Lines with the word "thumbs" are the answer; copy each of them from the data below.

Start of AVAILABLE DATA

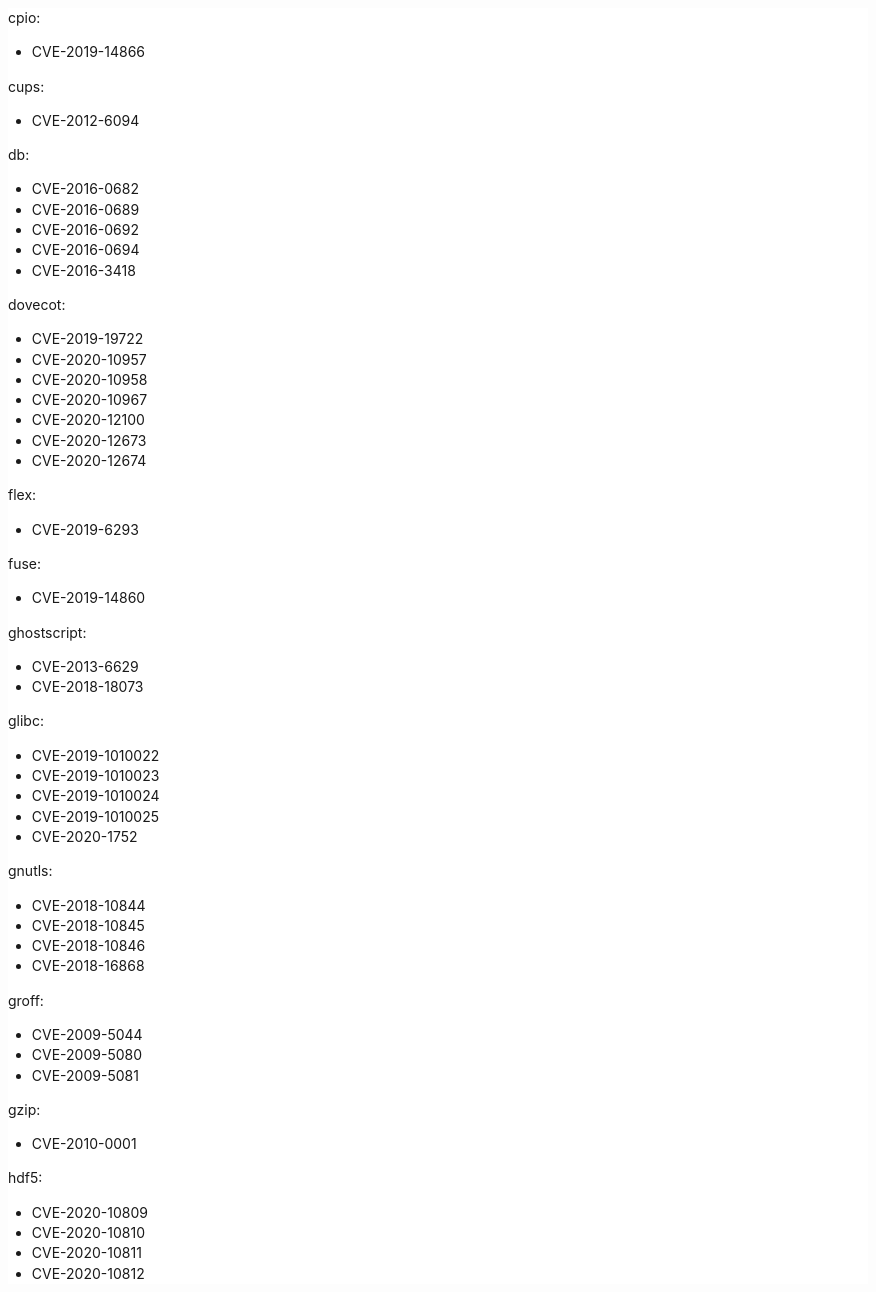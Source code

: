 cpio:
- CVE-2019-14866

cups:
- CVE-2012-6094

db:
- CVE-2016-0682
- CVE-2016-0689
- CVE-2016-0692
- CVE-2016-0694
- CVE-2016-3418

dovecot:
- CVE-2019-19722
- CVE-2020-10957
- CVE-2020-10958
- CVE-2020-10967
- CVE-2020-12100
- CVE-2020-12673
- CVE-2020-12674

flex:
- CVE-2019-6293

fuse:
- CVE-2019-14860

ghostscript:
- CVE-2013-6629
- CVE-2018-18073

glibc:
- CVE-2019-1010022
- CVE-2019-1010023
- CVE-2019-1010024
- CVE-2019-1010025
- CVE-2020-1752

gnutls:
- CVE-2018-10844
- CVE-2018-10845
- CVE-2018-10846
- CVE-2018-16868

groff:
- CVE-2009-5044
- CVE-2009-5080
- CVE-2009-5081

gzip:
- CVE-2010-0001

hdf5:
- CVE-2020-10809
- CVE-2020-10810
- CVE-2020-10811
- CVE-2020-10812
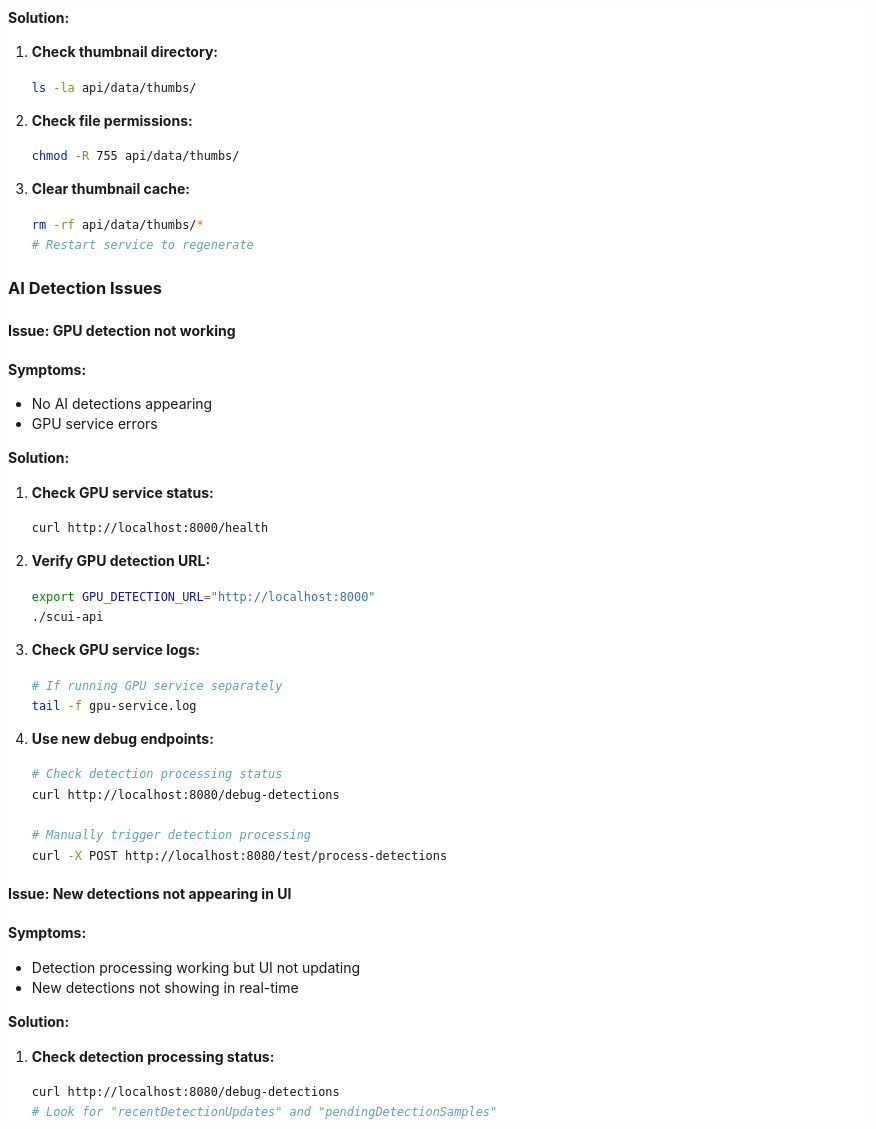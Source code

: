 **Solution:**
1. **Check thumbnail directory:**
   ```bash
   ls -la api/data/thumbs/
   ```

2. **Check file permissions:**
   ```bash
   chmod -R 755 api/data/thumbs/
   ```

3. **Clear thumbnail cache:**
   ```bash
   rm -rf api/data/thumbs/*
   # Restart service to regenerate
   ```

### AI Detection Issues

#### Issue: GPU detection not working
**Symptoms:**
- No AI detections appearing
- GPU service errors

**Solution:**
1. **Check GPU service status:**
   ```bash
   curl http://localhost:8000/health
   ```

2. **Verify GPU detection URL:**
   ```bash
   export GPU_DETECTION_URL="http://localhost:8000"
   ./scui-api
   ```

3. **Check GPU service logs:**
   ```bash
   # If running GPU service separately
   tail -f gpu-service.log
   ```

4. **Use new debug endpoints:**
   ```bash
   # Check detection processing status
   curl http://localhost:8080/debug-detections
   
   # Manually trigger detection processing
   curl -X POST http://localhost:8080/test/process-detections
   ```

#### Issue: New detections not appearing in UI
**Symptoms:**
- Detection processing working but UI not updating
- New detections not showing in real-time

**Solution:**
1. **Check detection processing status:**
   ```bash
   curl http://localhost:8080/debug-detections
   # Look for "recentDetectionUpdates" and "pendingDetectionSamples"
   ```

End of AVAILABLE DATA

== SOLUTION ==
   ls -la api/data/thumbs/
   chmod -R 755 api/data/thumbs/
   rm -rf api/data/thumbs/*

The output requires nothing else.